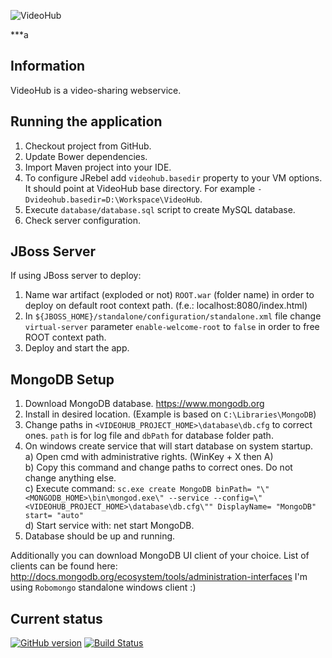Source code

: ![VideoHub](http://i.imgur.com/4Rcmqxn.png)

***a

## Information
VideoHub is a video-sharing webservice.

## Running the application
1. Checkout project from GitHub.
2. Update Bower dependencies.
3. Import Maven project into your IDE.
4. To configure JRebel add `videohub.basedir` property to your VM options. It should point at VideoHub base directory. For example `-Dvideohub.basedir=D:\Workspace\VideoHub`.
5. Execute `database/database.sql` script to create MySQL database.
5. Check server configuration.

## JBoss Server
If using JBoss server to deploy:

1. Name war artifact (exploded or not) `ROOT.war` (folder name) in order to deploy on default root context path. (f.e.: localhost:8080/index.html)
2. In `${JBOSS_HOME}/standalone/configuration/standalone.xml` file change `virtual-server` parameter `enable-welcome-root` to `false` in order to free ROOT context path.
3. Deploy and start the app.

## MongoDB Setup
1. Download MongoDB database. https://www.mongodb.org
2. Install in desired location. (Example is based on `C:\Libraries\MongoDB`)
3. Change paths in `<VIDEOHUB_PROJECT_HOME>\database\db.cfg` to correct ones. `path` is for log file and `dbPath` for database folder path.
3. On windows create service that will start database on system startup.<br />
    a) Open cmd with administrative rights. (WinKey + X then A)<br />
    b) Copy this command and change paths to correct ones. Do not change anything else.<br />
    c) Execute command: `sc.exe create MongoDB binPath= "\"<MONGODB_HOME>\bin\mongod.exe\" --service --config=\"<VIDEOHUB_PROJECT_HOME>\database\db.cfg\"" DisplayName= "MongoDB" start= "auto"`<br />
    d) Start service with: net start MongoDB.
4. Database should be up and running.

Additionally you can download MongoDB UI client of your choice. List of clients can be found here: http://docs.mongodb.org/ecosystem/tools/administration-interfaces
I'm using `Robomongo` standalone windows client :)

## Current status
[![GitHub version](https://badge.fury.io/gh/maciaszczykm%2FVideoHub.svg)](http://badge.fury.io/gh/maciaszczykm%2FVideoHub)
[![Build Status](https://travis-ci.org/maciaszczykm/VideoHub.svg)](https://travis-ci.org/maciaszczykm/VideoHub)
* * *
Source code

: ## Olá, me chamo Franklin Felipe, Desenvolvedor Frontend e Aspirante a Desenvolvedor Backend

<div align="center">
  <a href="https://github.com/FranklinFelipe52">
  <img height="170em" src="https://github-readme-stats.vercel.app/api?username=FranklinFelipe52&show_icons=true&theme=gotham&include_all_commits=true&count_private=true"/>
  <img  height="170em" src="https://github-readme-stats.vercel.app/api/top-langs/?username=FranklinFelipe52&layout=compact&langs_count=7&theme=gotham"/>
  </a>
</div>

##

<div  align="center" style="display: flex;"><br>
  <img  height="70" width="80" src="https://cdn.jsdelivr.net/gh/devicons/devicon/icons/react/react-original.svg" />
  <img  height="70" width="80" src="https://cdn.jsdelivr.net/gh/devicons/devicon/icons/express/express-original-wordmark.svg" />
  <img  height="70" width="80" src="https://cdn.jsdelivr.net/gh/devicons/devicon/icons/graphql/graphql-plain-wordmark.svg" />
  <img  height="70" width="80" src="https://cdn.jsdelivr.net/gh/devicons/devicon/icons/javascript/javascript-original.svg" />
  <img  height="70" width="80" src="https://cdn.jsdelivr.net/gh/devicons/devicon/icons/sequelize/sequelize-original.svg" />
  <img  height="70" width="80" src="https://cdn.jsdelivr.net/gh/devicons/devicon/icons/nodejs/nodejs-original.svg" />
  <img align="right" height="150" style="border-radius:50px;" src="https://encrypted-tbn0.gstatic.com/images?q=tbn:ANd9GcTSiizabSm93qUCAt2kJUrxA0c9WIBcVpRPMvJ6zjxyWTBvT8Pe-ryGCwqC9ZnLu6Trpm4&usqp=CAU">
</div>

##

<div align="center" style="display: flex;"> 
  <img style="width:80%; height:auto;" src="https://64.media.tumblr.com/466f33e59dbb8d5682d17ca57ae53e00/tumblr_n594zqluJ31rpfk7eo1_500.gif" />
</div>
* * *
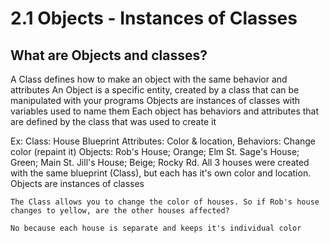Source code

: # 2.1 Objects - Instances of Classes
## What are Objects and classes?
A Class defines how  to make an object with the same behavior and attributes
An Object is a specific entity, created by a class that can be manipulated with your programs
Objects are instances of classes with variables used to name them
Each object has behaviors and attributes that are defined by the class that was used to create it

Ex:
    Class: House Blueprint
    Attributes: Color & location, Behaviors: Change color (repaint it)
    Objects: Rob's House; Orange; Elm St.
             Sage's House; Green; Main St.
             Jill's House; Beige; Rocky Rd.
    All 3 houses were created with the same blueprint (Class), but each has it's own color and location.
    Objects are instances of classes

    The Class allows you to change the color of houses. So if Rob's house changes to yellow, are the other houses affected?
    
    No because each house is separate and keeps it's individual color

▸ **Instructions to follow**
Please return the lines above that run from the line containing "1. Name war" to the line containing "3. Change paths", inclusive, exactly and with no other lines.

▸ **Reply to the exercise**
1. Name war artifact (exploded or not) `ROOT.war` (folder name) in order to deploy on default root context path. (f.e.: localhost:8080/index.html)
2. In `${JBOSS_HOME}/standalone/configuration/standalone.xml` file change `virtual-server` parameter `enable-welcome-root` to `false` in order to free ROOT context path.
3. Deploy and start the app.

## MongoDB Setup
1. Download MongoDB database. https://www.mongodb.org
2. Install in desired location. (Example is based on `C:\Libraries\MongoDB`)
3. Change paths in `<VIDEOHUB_PROJECT_HOME>\database\db.cfg` to correct ones. `path` is for log file and `dbPath` for database folder path.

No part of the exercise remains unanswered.